### EXERCISE PROMPT
Send back all of the records, each one exactly as written.

Dataset entries:
___

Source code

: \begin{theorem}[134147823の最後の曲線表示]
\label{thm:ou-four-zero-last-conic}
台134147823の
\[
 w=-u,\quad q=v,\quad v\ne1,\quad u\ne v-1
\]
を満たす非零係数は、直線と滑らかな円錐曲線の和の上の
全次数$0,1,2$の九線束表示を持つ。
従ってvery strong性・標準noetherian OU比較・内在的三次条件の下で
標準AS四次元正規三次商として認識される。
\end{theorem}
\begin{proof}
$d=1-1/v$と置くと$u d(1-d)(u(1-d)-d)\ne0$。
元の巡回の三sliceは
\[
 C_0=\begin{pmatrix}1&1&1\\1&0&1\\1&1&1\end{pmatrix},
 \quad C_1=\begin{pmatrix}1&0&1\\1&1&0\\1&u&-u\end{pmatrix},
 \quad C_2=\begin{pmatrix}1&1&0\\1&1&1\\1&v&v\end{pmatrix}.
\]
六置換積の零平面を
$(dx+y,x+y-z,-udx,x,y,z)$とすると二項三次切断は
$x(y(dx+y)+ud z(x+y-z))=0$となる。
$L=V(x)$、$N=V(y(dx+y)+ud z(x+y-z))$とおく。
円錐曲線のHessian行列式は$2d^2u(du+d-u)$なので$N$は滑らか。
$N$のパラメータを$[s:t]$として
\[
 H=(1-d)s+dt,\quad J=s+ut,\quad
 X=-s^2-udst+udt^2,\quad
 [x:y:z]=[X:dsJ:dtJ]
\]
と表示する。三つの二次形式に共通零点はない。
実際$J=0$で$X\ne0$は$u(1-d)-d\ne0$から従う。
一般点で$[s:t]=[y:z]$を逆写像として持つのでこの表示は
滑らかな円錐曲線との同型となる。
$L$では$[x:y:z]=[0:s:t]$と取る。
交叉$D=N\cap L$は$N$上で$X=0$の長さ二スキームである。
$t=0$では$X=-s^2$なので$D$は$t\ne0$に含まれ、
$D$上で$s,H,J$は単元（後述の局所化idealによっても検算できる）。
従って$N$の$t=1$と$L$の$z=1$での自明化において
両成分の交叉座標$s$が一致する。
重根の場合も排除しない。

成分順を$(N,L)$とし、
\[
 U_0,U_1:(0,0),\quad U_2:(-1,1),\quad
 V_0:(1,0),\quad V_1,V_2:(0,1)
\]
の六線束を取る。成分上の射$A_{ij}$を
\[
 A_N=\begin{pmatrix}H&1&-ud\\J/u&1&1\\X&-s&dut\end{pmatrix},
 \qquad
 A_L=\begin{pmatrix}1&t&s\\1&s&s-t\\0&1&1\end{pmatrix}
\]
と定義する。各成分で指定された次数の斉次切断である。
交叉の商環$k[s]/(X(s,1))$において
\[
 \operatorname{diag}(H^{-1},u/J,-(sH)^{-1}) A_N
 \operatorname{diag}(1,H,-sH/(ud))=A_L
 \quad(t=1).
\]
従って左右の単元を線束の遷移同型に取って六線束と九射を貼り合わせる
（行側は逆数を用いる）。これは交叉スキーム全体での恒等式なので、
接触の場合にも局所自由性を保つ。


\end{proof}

___

### COMPLETED EXERCISE
Source code

: \begin{theorem}[134147823の最後の曲線表示]
\label{thm:ou-four-zero-last-conic}
台134147823の
\[
 w=-u,\quad q=v,\quad v\ne1,\quad u\ne v-1
\]
を満たす非零係数は、直線と滑らかな円錐曲線の和の上の
全次数$0,1,2$の九線束表示を持つ。
従ってvery strong性・標準noetherian OU比較・内在的三次条件の下で
標準AS四次元正規三次商として認識される。
\end{theorem}
\begin{proof}
$d=1-1/v$と置くと$u d(1-d)(u(1-d)-d)\ne0$。
元の巡回の三sliceは
\[
 C_0=\begin{pmatrix}1&1&1\\1&0&1\\1&1&1\end{pmatrix},
 \quad C_1=\begin{pmatrix}1&0&1\\1&1&0\\1&u&-u\end{pmatrix},
 \quad C_2=\begin{pmatrix}1&1&0\\1&1&1\\1&v&v\end{pmatrix}.
\]
六置換積の零平面を
$(dx+y,x+y-z,-udx,x,y,z)$とすると二項三次切断は
$x(y(dx+y)+ud z(x+y-z))=0$となる。
$L=V(x)$、$N=V(y(dx+y)+ud z(x+y-z))$とおく。
円錐曲線のHessian行列式は$2d^2u(du+d-u)$なので$N$は滑らか。
$N$のパラメータを$[s:t]$として
\[
 H=(1-d)s+dt,\quad J=s+ut,\quad
 X=-s^2-udst+udt^2,\quad
 [x:y:z]=[X:dsJ:dtJ]
\]
と表示する。三つの二次形式に共通零点はない。
実際$J=0$で$X\ne0$は$u(1-d)-d\ne0$から従う。
一般点で$[s:t]=[y:z]$を逆写像として持つのでこの表示は
滑らかな円錐曲線との同型となる。
$L$では$[x:y:z]=[0:s:t]$と取る。
交叉$D=N\cap L$は$N$上で$X=0$の長さ二スキームである。
$t=0$では$X=-s^2$なので$D$は$t\ne0$に含まれ、
$D$上で$s,H,J$は単元（後述の局所化idealによっても検算できる）。
従って$N$の$t=1$と$L$の$z=1$での自明化において
両成分の交叉座標$s$が一致する。
重根の場合も排除しない。

成分順を$(N,L)$とし、
\[
 U_0,U_1:(0,0),\quad U_2:(-1,1),\quad
 V_0:(1,0),\quad V_1,V_2:(0,1)
\]
の六線束を取る。成分上の射$A_{ij}$を
\[
 A_N=\begin{pmatrix}H&1&-ud\\J/u&1&1\\X&-s&dut\end{pmatrix},
 \qquad
 A_L=\begin{pmatrix}1&t&s\\1&s&s-t\\0&1&1\end{pmatrix}
\]
と定義する。各成分で指定された次数の斉次切断である。
交叉の商環$k[s]/(X(s,1))$において
\[
 \operatorname{diag}(H^{-1},u/J,-(sH)^{-1}) A_N
 \operatorname{diag}(1,H,-sH/(ud))=A_L
 \quad(t=1).
\]
従って左右の単元を線束の遷移同型に取って六線束と九射を貼り合わせる
（行側は逆数を用いる）。これは交叉スキーム全体での恒等式なので、
接触の場合にも局所自由性を保つ。


\end{proof}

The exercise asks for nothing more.